--- START ---

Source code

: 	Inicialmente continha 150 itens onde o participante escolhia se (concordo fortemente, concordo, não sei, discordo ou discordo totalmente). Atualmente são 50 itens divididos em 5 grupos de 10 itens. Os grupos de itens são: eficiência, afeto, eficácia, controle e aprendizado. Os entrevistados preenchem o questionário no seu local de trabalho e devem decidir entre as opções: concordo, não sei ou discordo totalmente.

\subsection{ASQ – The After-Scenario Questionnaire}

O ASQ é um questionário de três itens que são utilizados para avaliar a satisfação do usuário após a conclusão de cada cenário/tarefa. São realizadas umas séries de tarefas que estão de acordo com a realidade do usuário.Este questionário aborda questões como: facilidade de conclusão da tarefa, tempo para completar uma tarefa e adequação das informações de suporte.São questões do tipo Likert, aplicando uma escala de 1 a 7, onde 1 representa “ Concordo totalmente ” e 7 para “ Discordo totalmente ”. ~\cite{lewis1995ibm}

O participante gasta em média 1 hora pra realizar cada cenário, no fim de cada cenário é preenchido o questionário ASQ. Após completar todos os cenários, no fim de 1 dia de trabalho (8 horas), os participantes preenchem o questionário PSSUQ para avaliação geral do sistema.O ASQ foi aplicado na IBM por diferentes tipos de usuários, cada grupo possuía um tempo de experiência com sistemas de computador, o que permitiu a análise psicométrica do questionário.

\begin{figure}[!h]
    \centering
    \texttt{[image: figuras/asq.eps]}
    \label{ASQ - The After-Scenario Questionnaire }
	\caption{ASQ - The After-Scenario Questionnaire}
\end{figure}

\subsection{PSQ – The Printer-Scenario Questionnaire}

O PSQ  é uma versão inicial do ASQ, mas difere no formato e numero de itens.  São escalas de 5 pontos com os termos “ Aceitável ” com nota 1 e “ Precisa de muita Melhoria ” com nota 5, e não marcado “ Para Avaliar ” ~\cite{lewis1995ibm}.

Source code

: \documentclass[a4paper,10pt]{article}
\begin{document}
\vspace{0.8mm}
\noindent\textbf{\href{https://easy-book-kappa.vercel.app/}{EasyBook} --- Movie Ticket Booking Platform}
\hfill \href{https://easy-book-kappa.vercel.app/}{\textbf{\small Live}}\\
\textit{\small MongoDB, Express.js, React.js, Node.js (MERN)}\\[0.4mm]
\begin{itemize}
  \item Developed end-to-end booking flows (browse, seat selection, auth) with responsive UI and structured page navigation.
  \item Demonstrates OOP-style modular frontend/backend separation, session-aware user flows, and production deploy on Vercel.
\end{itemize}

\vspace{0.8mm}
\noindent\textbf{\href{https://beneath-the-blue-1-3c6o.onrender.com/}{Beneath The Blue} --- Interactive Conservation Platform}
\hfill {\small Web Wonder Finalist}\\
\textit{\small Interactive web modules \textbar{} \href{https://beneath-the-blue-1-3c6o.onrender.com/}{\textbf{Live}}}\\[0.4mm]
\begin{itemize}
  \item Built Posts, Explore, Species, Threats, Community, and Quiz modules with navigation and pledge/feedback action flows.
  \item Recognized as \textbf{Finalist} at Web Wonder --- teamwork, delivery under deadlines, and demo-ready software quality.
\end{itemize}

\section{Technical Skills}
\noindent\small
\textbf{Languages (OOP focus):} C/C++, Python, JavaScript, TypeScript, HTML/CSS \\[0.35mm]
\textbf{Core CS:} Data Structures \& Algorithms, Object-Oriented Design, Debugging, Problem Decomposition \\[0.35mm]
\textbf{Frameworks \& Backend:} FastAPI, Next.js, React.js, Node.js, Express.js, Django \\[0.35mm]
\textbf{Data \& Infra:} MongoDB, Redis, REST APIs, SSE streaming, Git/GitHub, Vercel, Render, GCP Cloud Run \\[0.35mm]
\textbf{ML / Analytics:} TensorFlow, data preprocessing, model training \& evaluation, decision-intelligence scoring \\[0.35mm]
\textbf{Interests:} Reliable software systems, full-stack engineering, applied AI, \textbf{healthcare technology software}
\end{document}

--- END ---

Directions for this task => The first line of the records begins the span, and the line containing "O ASQ é um questionário" ends it. Reproduce that span exactly, both ends included.

Exercise answer =>
Source code

: 	Inicialmente continha 150 itens onde o participante escolhia se (concordo fortemente, concordo, não sei, discordo ou discordo totalmente). Atualmente são 50 itens divididos em 5 grupos de 10 itens. Os grupos de itens são: eficiência, afeto, eficácia, controle e aprendizado. Os entrevistados preenchem o questionário no seu local de trabalho e devem decidir entre as opções: concordo, não sei ou discordo totalmente.

\subsection{ASQ – The After-Scenario Questionnaire}

O ASQ é um questionário de três itens que são utilizados para avaliar a satisfação do usuário após a conclusão de cada cenário/tarefa. São realizadas umas séries de tarefas que estão de acordo com a realidade do usuário.Este questionário aborda questões como: facilidade de conclusão da tarefa, tempo para completar uma tarefa e adequação das informações de suporte.São questões do tipo Likert, aplicando uma escala de 1 a 7, onde 1 representa “ Concordo totalmente ” e 7 para “ Discordo totalmente ”. ~\cite{lewis1995ibm}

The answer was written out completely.